*ACTIVITY*. Reproduce each record verbatim, images excluded.

*THE DATA*.

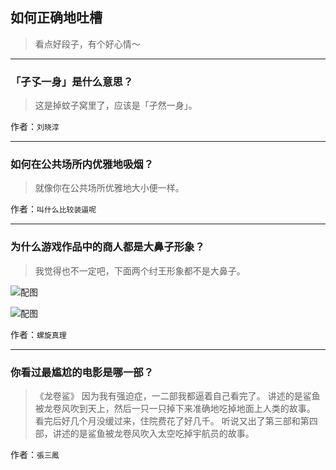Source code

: ## 如何正确地吐槽

> 看点好段子，有个好心情～


 
---

### 「孑孓一身」是什么意思？

> 这是掉蚊子窝里了，应该是「孑然一身」。


作者：`刘晓淳`

---

### 如何在公共场所内优雅地吸烟？

> 就像你在公共场所优雅地大小便一样。


作者：`叫什么比较装逼呢`

---

### 为什么游戏作品中的商人都是大鼻子形象？

> 我觉得也不一定吧，下面两个纣王形象都不是大鼻子。



![配图](https://pic2.zhimg.com/v2-9114d5cbbbe2e2726b238c8150082da1_b.jpg)



![配图](https://pic1.zhimg.com/v2-3d5132829093ec446a95db484f68d7fc_b.jpg)


作者：`螺旋真理`

---

### 你看过最尴尬的电影是哪一部？

> 《龙卷鲨》
> 因为我有强迫症，一二部我都逼着自己看完了。
> 讲述的是鲨鱼被龙卷风吹到天上，然后一只一只掉下来准确地吃掉地面上人类的故事。
> 看完后好几个月没缓过来，住院费花了好几千。
> 听说又出了第三部和第四部，讲述的是鲨鱼被龙卷风吹入太空吃掉宇航员的故事。


作者：`張三鳳`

*EXERCISE RESULT*.
Source code

: ## 如何正确地吐槽

> 看点好段子，有个好心情～


 
---

### 「孑孓一身」是什么意思？

> 这是掉蚊子窝里了，应该是「孑然一身」。


作者：`刘晓淳`

---

### 如何在公共场所内优雅地吸烟？

> 就像你在公共场所优雅地大小便一样。


作者：`叫什么比较装逼呢`

---

### 为什么游戏作品中的商人都是大鼻子形象？

> 我觉得也不一定吧，下面两个纣王形象都不是大鼻子。



![配图](https://pic2.zhimg.com/v2-9114d5cbbbe2e2726b238c8150082da1_b.jpg)



![配图](https://pic1.zhimg.com/v2-3d5132829093ec446a95db484f68d7fc_b.jpg)


作者：`螺旋真理`

---

### 你看过最尴尬的电影是哪一部？

> 《龙卷鲨》
> 因为我有强迫症，一二部我都逼着自己看完了。
> 讲述的是鲨鱼被龙卷风吹到天上，然后一只一只掉下来准确地吃掉地面上人类的故事。
> 看完后好几个月没缓过来，住院费花了好几千。
> 听说又出了第三部和第四部，讲述的是鲨鱼被龙卷风吹入太空吃掉宇航员的故事。


作者：`張三鳳`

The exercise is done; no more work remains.